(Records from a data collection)
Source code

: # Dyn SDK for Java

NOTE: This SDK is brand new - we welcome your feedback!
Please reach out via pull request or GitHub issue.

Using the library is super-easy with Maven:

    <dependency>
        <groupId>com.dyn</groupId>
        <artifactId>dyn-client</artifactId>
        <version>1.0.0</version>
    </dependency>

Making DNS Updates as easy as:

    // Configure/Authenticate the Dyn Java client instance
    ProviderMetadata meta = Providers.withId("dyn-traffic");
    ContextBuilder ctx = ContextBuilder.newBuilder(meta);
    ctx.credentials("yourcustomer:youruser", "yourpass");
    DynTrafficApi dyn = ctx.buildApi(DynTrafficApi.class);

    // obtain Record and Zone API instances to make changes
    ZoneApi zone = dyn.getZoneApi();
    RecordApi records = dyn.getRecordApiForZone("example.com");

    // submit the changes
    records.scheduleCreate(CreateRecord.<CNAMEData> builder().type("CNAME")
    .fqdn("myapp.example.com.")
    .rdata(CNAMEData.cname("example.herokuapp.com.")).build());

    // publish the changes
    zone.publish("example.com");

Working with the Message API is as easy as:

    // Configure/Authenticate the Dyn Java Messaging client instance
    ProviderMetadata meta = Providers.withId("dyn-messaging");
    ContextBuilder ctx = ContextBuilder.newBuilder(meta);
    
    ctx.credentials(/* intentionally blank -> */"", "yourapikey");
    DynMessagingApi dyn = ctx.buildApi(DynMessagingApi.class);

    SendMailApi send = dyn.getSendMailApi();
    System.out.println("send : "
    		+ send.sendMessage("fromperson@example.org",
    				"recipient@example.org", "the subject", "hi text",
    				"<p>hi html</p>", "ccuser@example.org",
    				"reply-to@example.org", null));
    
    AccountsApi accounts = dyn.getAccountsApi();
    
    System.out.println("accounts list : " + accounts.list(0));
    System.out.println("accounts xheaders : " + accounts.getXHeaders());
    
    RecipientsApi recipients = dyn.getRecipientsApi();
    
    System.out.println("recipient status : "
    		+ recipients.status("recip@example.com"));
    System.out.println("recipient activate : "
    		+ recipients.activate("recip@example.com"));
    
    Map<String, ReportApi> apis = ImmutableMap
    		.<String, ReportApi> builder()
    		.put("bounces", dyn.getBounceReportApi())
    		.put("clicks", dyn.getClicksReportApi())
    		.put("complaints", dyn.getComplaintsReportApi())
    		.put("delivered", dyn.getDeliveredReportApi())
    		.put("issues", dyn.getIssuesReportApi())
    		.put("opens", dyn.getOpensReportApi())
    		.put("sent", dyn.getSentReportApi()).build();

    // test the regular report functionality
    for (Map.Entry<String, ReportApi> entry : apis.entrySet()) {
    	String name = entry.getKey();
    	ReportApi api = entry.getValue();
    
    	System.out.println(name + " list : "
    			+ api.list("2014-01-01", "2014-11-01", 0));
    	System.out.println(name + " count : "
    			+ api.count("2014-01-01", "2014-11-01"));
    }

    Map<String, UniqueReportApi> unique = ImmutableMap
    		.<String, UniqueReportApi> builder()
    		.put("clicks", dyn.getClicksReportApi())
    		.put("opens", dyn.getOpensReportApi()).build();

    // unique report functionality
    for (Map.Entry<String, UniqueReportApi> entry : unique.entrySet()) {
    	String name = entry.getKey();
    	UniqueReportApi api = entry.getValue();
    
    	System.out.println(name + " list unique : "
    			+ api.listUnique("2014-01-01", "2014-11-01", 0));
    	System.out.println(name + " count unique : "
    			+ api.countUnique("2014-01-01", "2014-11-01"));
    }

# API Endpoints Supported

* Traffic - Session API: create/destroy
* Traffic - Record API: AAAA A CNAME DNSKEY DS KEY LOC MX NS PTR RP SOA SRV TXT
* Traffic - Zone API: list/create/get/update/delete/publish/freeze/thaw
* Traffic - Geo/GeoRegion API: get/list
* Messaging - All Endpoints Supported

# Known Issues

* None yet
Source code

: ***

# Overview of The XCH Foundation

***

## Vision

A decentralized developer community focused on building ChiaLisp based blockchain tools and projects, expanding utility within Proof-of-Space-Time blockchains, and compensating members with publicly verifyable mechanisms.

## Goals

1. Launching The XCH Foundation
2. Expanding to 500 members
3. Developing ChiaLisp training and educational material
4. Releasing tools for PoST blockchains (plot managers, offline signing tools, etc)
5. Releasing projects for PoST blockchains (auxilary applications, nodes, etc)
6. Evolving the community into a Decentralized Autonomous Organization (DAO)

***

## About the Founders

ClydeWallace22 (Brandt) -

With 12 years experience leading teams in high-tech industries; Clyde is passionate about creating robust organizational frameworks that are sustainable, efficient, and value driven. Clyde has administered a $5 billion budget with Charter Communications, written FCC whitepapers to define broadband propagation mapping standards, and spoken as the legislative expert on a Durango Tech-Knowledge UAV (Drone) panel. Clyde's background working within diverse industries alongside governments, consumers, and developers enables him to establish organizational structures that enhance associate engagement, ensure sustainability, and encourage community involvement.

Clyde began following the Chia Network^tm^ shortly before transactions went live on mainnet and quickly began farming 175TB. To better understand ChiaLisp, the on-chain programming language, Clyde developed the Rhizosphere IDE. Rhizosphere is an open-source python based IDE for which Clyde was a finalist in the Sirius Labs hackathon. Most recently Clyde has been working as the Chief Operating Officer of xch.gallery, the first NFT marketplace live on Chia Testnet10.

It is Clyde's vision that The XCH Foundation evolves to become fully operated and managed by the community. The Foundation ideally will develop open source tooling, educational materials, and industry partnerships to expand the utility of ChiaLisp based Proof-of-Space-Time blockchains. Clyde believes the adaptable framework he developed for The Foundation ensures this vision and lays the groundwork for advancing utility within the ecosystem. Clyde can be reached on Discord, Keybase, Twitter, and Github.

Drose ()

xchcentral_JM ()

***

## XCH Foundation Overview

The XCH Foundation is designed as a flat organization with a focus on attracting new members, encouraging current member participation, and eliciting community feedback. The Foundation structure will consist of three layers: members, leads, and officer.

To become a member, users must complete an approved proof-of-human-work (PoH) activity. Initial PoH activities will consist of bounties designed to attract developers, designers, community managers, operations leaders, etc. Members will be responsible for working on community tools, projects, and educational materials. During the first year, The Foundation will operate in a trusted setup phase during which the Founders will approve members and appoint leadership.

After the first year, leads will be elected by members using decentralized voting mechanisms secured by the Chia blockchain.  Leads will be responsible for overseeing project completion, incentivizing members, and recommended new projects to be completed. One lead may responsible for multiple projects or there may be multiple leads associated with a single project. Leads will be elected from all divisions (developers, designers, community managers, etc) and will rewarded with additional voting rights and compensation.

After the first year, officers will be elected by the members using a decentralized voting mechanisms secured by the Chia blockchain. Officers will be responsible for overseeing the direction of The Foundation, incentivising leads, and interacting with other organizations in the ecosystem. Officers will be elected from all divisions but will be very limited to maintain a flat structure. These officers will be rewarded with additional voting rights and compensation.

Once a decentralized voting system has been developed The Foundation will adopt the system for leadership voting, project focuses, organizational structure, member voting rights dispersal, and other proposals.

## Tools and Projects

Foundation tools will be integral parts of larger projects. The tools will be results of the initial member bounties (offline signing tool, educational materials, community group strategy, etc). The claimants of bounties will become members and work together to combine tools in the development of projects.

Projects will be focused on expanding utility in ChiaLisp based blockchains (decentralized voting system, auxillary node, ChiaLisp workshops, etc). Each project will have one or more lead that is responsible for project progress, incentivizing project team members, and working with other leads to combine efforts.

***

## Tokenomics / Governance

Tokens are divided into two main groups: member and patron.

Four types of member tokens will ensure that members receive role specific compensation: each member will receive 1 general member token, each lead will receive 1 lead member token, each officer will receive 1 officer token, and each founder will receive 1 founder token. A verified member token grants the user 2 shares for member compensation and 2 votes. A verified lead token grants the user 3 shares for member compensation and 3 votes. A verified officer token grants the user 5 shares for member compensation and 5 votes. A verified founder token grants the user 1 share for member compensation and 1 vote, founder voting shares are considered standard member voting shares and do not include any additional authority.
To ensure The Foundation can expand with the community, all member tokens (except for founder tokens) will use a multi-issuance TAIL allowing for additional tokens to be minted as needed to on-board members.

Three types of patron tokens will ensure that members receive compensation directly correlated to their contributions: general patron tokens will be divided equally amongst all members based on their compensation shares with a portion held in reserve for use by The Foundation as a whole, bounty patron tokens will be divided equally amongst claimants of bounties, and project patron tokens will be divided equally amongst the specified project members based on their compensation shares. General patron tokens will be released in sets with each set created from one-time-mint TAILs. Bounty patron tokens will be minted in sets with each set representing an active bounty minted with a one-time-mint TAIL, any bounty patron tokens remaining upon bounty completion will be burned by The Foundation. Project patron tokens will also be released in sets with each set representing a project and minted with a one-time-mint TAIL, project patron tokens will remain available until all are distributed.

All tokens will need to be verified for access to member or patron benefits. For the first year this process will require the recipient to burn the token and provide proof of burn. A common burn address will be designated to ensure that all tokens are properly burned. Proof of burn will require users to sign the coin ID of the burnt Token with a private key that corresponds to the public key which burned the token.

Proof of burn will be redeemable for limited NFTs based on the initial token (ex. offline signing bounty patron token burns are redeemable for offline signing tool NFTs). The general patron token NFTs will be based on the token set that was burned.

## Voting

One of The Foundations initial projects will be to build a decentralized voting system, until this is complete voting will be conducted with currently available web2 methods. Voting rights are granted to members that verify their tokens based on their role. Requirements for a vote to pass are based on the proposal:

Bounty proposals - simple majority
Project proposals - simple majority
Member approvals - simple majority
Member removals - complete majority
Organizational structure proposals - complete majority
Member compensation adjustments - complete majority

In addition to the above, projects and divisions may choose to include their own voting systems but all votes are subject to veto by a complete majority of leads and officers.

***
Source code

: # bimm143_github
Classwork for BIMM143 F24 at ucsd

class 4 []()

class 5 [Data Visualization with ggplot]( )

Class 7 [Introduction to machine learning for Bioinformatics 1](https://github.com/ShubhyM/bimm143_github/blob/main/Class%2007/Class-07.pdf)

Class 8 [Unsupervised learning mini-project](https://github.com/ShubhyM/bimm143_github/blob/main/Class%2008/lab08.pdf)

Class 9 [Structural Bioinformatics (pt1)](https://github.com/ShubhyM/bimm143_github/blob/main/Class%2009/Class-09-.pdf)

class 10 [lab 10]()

▸ **PROBLEM REQUIREMENTS**:
Read the entries and select each line where the word "rights" is found.

▸ **YOUR SOLUTION**:
After the first year, leads will be elected by members using decentralized voting mechanisms secured by the Chia blockchain.  Leads will be responsible for overseeing project completion, incentivizing members, and recommended new projects to be completed. One lead may responsible for multiple projects or there may be multiple leads associated with a single project. Leads will be elected from all divisions (developers, designers, community managers, etc) and will rewarded with additional voting rights and compensation.
After the first year, officers will be elected by the members using a decentralized voting mechanisms secured by the Chia blockchain. Officers will be responsible for overseeing the direction of The Foundation, incentivising leads, and interacting with other organizations in the ecosystem. Officers will be elected from all divisions but will be very limited to maintain a flat structure. These officers will be rewarded with additional voting rights and compensation.
Once a decentralized voting system has been developed The Foundation will adopt the system for leadership voting, project focuses, organizational structure, member voting rights dispersal, and other proposals.
One of The Foundations initial projects will be to build a decentralized voting system, until this is complete voting will be conducted with currently available web2 methods. Voting rights are granted to members that verify their tokens based on their role. Requirements for a vote to pass are based on the proposal:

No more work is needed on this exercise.